Post
Topic
Board Bitcoin Discussion
Re: Why ASIC's Should Not Be The Future Of Crypto Currencies
by
makomk
on 24/10/2012, 20:03:39 UTC
Litecoin doesn't help. It modified the normal scrypt behavior for inexplicable reasons to use only a very tiny amount of memory compared to the scrypt paper recommendations. It's quite easy to throw 128k of sram on a chip and scream out one cycle/hash.  You'd get an even bigger speedup over GPUs and CPUs than you get from Bitcoin.
I'm pretty sure you can't do that. True, you can throw 128k of SRAM on a chip and compute 1 step of the innnermost Salsa20/8 hash per cycle, but that's not terribly far off what a normal CPU can manage. The problem you'll run into is this key design goal of scrypt (quoting from the scrypt paper):

Quote
Conjecture 1. If it is impossible for a circuit to compute the Salsa20/8 core in less than t time, and it is impossible for a circuit to store x bits of data in less than sx area for any x ≥ 0, then it is impossible to compute scrypt(P, S, N, r, p, dkLen) in a circuit with an expected amortized area-time product per password of less than 1024N2r2pst.
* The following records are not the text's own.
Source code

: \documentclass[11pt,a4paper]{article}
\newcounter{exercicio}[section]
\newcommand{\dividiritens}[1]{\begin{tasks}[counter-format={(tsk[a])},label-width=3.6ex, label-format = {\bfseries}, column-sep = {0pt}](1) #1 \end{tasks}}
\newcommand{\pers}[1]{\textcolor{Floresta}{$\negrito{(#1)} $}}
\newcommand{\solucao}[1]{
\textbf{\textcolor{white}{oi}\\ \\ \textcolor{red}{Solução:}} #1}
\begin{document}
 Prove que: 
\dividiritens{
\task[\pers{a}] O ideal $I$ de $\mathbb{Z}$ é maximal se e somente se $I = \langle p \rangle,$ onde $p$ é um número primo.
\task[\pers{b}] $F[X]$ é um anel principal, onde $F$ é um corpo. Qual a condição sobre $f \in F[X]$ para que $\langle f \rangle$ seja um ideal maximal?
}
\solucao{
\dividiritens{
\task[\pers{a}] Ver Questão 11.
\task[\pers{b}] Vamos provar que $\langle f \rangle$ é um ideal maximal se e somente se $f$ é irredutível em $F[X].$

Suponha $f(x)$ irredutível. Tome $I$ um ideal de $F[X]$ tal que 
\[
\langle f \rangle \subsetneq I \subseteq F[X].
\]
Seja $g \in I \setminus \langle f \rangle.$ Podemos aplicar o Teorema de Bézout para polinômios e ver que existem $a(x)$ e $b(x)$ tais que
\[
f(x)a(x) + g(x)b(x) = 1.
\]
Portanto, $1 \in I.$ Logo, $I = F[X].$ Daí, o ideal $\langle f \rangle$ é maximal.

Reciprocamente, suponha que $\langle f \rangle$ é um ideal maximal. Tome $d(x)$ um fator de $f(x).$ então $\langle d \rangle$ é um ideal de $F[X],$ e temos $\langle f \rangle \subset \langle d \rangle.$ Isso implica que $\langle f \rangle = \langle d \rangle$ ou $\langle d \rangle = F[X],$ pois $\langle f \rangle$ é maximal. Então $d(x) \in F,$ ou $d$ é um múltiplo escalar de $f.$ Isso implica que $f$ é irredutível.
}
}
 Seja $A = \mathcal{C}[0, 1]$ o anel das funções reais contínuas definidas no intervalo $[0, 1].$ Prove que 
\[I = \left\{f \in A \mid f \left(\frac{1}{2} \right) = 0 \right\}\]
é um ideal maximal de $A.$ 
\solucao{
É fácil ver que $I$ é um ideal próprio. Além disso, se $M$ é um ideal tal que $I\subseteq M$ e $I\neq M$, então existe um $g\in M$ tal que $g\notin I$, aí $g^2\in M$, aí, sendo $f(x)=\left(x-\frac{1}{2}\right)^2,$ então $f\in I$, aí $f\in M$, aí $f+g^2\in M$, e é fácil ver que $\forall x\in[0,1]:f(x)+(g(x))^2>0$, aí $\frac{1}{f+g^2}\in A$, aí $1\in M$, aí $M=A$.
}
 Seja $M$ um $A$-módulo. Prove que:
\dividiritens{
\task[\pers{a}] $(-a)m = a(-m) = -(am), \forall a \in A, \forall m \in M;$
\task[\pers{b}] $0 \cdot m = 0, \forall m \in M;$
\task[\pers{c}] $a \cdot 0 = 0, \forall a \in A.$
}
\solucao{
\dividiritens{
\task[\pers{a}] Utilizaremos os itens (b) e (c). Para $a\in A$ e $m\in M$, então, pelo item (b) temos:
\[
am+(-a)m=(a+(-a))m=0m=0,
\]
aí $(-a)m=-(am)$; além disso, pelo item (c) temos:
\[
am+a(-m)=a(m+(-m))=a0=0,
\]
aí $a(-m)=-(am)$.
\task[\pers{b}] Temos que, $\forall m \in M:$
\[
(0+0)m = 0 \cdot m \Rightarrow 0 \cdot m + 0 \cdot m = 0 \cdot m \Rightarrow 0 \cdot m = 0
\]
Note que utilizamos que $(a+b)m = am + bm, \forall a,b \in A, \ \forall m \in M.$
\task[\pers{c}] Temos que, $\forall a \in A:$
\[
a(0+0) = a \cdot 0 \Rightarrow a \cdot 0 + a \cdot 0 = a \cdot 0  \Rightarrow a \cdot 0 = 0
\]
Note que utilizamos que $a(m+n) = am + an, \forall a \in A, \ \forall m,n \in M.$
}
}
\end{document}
What that means is that roughly speaking, no matter what clever scheme you come up with involving pipelining or only storing every Nth value or whatever else you care to try, you shouldn't be able to get a hardware implementation significantly better than if you just threw on a bunch of naive hashing cores with 128k of SRAM each that compute a single Salsa20/8 hash per clock cycle. If you think you could, your scheme almost certainly has a flaw that you haven't spotted yet.